BRIEF - The required result is a copy of each line below in which "deliverables" appears.

DATA SUPPLIED -
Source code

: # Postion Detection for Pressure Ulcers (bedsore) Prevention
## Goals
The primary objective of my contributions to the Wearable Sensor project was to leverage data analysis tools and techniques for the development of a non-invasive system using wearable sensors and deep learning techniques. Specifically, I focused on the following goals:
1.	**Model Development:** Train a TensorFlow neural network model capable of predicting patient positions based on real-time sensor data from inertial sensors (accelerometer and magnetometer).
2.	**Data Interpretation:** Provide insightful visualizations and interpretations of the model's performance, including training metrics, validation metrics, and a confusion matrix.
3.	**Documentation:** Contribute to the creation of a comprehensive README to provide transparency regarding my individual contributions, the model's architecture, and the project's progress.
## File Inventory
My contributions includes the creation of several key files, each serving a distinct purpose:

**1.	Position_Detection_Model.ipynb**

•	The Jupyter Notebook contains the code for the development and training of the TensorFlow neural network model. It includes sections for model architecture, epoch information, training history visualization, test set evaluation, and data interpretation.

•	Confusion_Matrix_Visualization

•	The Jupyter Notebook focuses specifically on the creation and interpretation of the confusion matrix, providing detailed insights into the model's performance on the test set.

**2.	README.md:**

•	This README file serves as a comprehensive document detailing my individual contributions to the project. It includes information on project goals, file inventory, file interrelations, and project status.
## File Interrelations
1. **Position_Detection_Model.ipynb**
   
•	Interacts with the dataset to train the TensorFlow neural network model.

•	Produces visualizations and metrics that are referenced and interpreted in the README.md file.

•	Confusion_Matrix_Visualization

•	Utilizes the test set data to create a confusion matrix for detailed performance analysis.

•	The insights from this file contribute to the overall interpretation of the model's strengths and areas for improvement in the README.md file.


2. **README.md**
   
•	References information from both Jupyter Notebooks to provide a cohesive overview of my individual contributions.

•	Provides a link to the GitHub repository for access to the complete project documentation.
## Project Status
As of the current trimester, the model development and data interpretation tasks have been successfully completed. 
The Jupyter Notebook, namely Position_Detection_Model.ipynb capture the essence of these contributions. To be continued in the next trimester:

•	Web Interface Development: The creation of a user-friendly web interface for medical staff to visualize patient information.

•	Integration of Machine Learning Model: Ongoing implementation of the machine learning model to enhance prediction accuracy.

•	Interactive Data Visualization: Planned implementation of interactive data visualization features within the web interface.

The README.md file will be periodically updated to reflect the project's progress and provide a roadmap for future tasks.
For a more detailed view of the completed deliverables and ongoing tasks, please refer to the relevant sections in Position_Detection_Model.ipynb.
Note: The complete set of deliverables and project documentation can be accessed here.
---
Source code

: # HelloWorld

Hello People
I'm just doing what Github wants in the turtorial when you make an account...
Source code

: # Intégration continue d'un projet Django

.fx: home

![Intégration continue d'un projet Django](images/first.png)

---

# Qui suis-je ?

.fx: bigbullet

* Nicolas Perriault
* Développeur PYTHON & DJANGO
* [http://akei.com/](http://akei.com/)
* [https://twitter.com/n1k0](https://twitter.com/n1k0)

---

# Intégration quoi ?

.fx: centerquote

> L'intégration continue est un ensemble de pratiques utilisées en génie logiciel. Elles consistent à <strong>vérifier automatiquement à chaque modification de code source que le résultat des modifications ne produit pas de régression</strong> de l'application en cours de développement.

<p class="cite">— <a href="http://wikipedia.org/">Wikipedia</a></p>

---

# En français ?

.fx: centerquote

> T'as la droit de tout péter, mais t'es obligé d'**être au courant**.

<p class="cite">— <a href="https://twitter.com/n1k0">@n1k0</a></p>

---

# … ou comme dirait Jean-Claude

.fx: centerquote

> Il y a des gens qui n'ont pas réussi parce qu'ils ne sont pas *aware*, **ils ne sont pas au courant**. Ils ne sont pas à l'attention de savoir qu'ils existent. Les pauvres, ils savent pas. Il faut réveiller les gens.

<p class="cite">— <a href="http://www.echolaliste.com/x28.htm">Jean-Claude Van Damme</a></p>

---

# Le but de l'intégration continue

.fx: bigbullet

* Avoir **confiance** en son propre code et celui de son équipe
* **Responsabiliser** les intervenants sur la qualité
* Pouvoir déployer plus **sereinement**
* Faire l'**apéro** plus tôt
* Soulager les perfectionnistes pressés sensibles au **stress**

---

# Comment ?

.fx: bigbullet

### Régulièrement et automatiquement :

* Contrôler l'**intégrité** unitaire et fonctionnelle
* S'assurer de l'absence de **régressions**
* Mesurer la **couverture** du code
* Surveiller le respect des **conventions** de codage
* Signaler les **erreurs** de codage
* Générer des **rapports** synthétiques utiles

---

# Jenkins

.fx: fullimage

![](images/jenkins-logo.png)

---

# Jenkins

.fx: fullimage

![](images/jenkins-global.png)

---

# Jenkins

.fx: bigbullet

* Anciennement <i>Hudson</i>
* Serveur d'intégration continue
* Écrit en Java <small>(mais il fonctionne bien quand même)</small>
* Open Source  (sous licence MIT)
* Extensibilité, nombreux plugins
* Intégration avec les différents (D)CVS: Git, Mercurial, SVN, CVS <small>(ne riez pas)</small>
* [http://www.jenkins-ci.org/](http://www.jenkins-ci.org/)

TASK RESPONSE -
For a more detailed view of the completed deliverables and ongoing tasks, please refer to the relevant sections in Position_Detection_Model.ipynb.
Note: The complete set of deliverables and project documentation can be accessed here.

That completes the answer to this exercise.